## About this exercise
Tally the lines below that include "Rahul" and give only the total.

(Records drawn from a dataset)
——

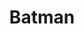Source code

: ﻿---
title: "Batman"
permalink: periodes_1055.html
layout: periode
sidebar: periodes
pares:
  - id: -2
    title: "Fantasía"

fills:
jocsPrincipals:
  - title: "Batman: Gotham City Strategy Game"
    bggId: 130911
    dataInici: 
    dataFi: 

  - title: "Batman Fluxx"
    bggId: 178210
    dataInici: 
    dataFi: 

jocsEscenaris:
jocsEpoca:
jocsEpocaEscenaris:
---
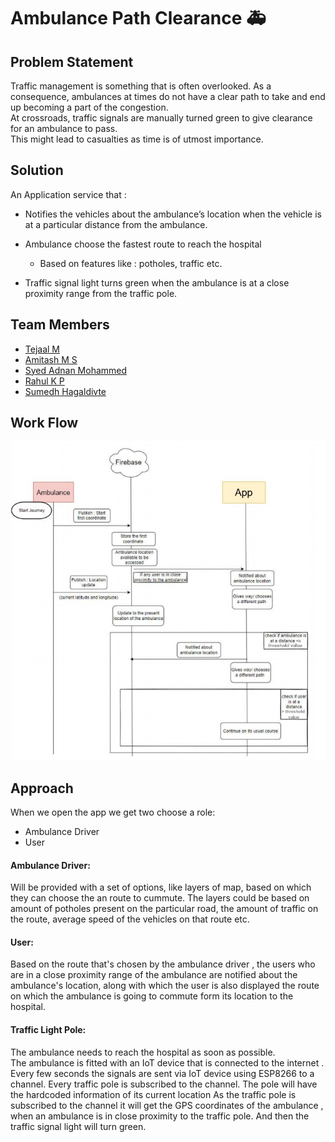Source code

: # Ambulance Path Clearance 🚑

##  Problem Statement
Traffic management is something that is often overlooked. 
As a consequence, ambulances at times do not have a clear path to 
take and end up becoming a part of the congestion.  
At crossroads, traffic signals are manually turned green to give clearance for an ambulance to pass.  
This might lead to casualties as time is of utmost importance.

## Solution
An Application service that :

- Notifies the vehicles about the ambulance’s location when the vehicle is at a particular distance from the ambulance.

- Ambulance choose the fastest route to reach the hospital  
    - Based on features like : potholes, traffic etc.
- Traffic signal light turns green when the ambulance is at a close proximity range from the traffic pole. 

## Team Members

- [Tejaal M](https://www.github.com/Rahul-KP) 
- [Amitash M S](https://www.github.com/Rahul-KP) 
- [Syed Adnan Mohammed](https://www.github.com/Rahul-KP) 
- [Rahul K P](https://www.github.com/Rahul-KP) 
- [Sumedh Hagaldivte](https://www.github.com/Rahul-KP) 

## Work Flow

![App Screenshot](images/AmbWorkFlow1.jpeg)



## Approach

When we open the app we get two choose a role:
  - Ambulance Driver
  - User 

  #### Ambulance Driver:

  Will be provided with a set of options, like layers of map, based on which they can choose the an route to cummute.
  The layers could be based on amount of potholes present on the particular road, the amount of traffic on the route, average speed of the vehicles on that route etc.

  #### User:

  Based on the route that's chosen by the ambulance driver , the users who are in a close proximity range of the ambulance are notified about the ambulance's location, along with which the user is also displayed the route on which the ambulance is going to commute form its location to the hospital. 


#### Traffic Light Pole:

The ambulance needs to reach the hospital as soon as possible.  
The ambulance is fitted with an IoT device that is connected to the internet .
Every few seconds the signals are sent via IoT device using ESP8266 to a channel.
Every traffic pole is subscribed to the channel. 
The pole will have the hardcoded information of its current location 
As the traffic pole is subscribed to the channel it will get the GPS coordinates of the ambulance , when an ambulance is in close proximity to the traffic pole.
And then the traffic  signal light  will turn green.




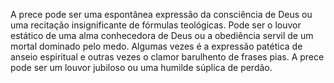 ﻿A prece pode ser uma espontânea expressão da consciência de Deus ou uma recitação insignificante de fórmulas teológicas. Pode ser o louvor estático de uma alma conhecedora de Deus ou a obediência servil de um mortal dominado pelo medo. Algumas vezes é a expressão patética de anseio espiritual e outras vezes o clamor barulhento de frases pias. A prece pode ser um louvor jubiloso ou uma humilde súplica de perdão.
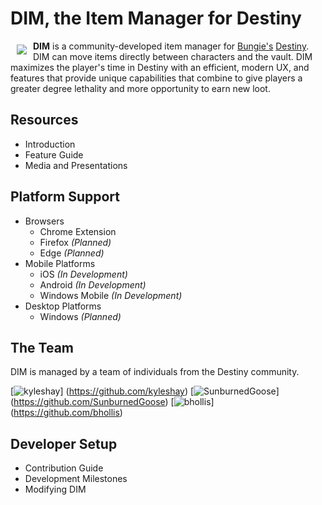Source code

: # **DIM, the Item Manager for Destiny**

<a href="http://destinyitemmanager.com"><img src="http://i.imgur.com/ngZ8UCT.png" align="left" hspace="10" vspace="6"></a>

**DIM** is a community-developed item manager for [Bungie's](http://www.bungie.net) [Destiny](http://www.destinythegame.com). DIM can move items directly between characters and the vault. DIM maximizes the player's time in Destiny with an efficient, modern UX, and features that provide unique capabilities that combine to give players a greater degree lethality and more opportunity to earn new loot.

## Resources

* Introduction
* Feature Guide
* Media and Presentations

## Platform Support

* Browsers
  * Chrome Extension
  * Firefox _(Planned)_
  * Edge _(Planned)_
* Mobile Platforms
  * iOS _(In Development)_
  * Android _(In Development)_
  * Windows Mobile _(In Development)_
* Desktop Platforms
  * Windows _(Planned)_

## The Team

DIM is managed by a team of individuals from the Destiny community.

[![kyleshay](https://avatars3.githubusercontent.com/u/424158?v=3&s=75)]
(https://github.com/kyleshay)
[![SunburnedGoose](https://avatars3.githubusercontent.com/u/984608?v=3&s=75)]
(https://github.com/SunburnedGoose)
[![bhollis](https://avatars1.githubusercontent.com/u/313208?v=3&s=75)]
(https://github.com/bhollis)

## Developer Setup

* Contribution Guide
* Development Milestones
* Modifying DIM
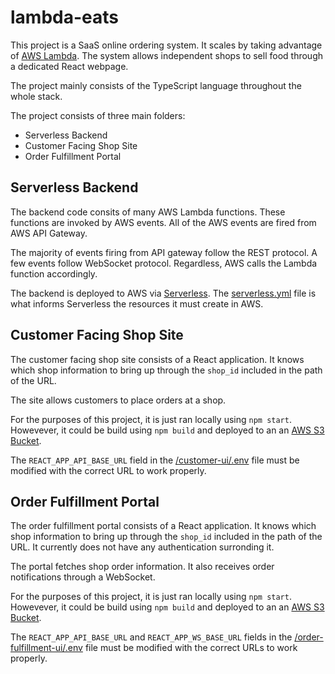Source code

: # lambda-eats
This project is a SaaS online ordering system. It scales by taking advantage of [AWS Lambda](https://aws.amazon.com/lambda/). The system allows independent shops to sell food through a dedicated React webpage.

The project mainly consists of the TypeScript language throughout the whole stack.

The project consists of three main folders:
- Serverless Backend
- Customer Facing Shop Site
- Order Fulfillment Portal

## Serverless Backend
The backend code consits of many AWS Lambda functions. These functions are invoked by AWS events. All of the AWS events are fired from AWS API Gateway.

The majority of events firing from API gateway follow the REST protocol. A few events follow WebSocket protocol. Regardless, AWS calls the Lambda function accordingly.

The backend is deployed to AWS via [Serverless](https://serverless.com/). The [serverless.yml](https://github.com/cnickert-umich/lambda-eats/blob/53eb9df39b3ff543fd39dd382abc77d66aa6ed79/serverless-backend/serverless.yml) file is what informs Serverless the resources it must create in AWS.

## Customer Facing Shop Site
The customer facing shop site consists of a React application. It knows which shop information to bring up through the `shop_id` included in the path of the URL.

The site allows customers to place orders at a shop.

For the purposes of this project, it is just ran locally using `npm start`. Howevever, it could be build using `npm build` and deployed to an an [AWS S3 Bucket](https://aws.amazon.com/s3/).

The `REACT_APP_API_BASE_URL` field in the [/customer-ui/.env](https://github.com/cnickert-umich/lambda-eats/blob/master/customer-ui/.env) file must be modified with the correct URL to work properly.

## Order Fulfillment Portal
The order fulfillment portal consists of a React application. It knows which shop information to bring up through the `shop_id` included in the path of the URL. It currently does not have any authentication surronding it.

The portal fetches shop order information. It also receives order notifications through a WebSocket.

For the purposes of this project, it is just ran locally using `npm start`. Howevever, it could be build using `npm build` and deployed to an an [AWS S3 Bucket](https://aws.amazon.com/s3/).

The `REACT_APP_API_BASE_URL` and `REACT_APP_WS_BASE_URL` fields in the [/order-fulfillment-ui/.env](https://github.com/cnickert-umich/lambda-eats/blob/master/order-fulfillment-ui/.env) file must be modified with the correct URLs to work properly.


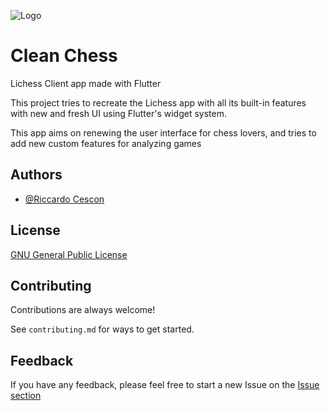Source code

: 
![Logo](https://github.com/riccardocescon/cleanchess/blob/main/assets/img/logo.png)


# Clean Chess

Lichess Client app made with Flutter

This project tries to recreate the Lichess app with all its built-in features with new and fresh UI using Flutter's widget system.

This app aims on renewing the user interface for chess lovers, and tries to add new custom features for analyzing games
## Authors

- [@Riccardo Cescon](https://github.com/riccardocescon)


## License

[GNU General Public License](https://github.com/riccardocescon/cleanchess/blob/main/LICENSE)


## Contributing

Contributions are always welcome!

See `contributing.md` for ways to get started.


## Feedback

If you have any feedback, please feel free to start a new Issue on the [Issue section](https://github.com/riccardocescon/cleanchess/issues)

——

## Your solution
5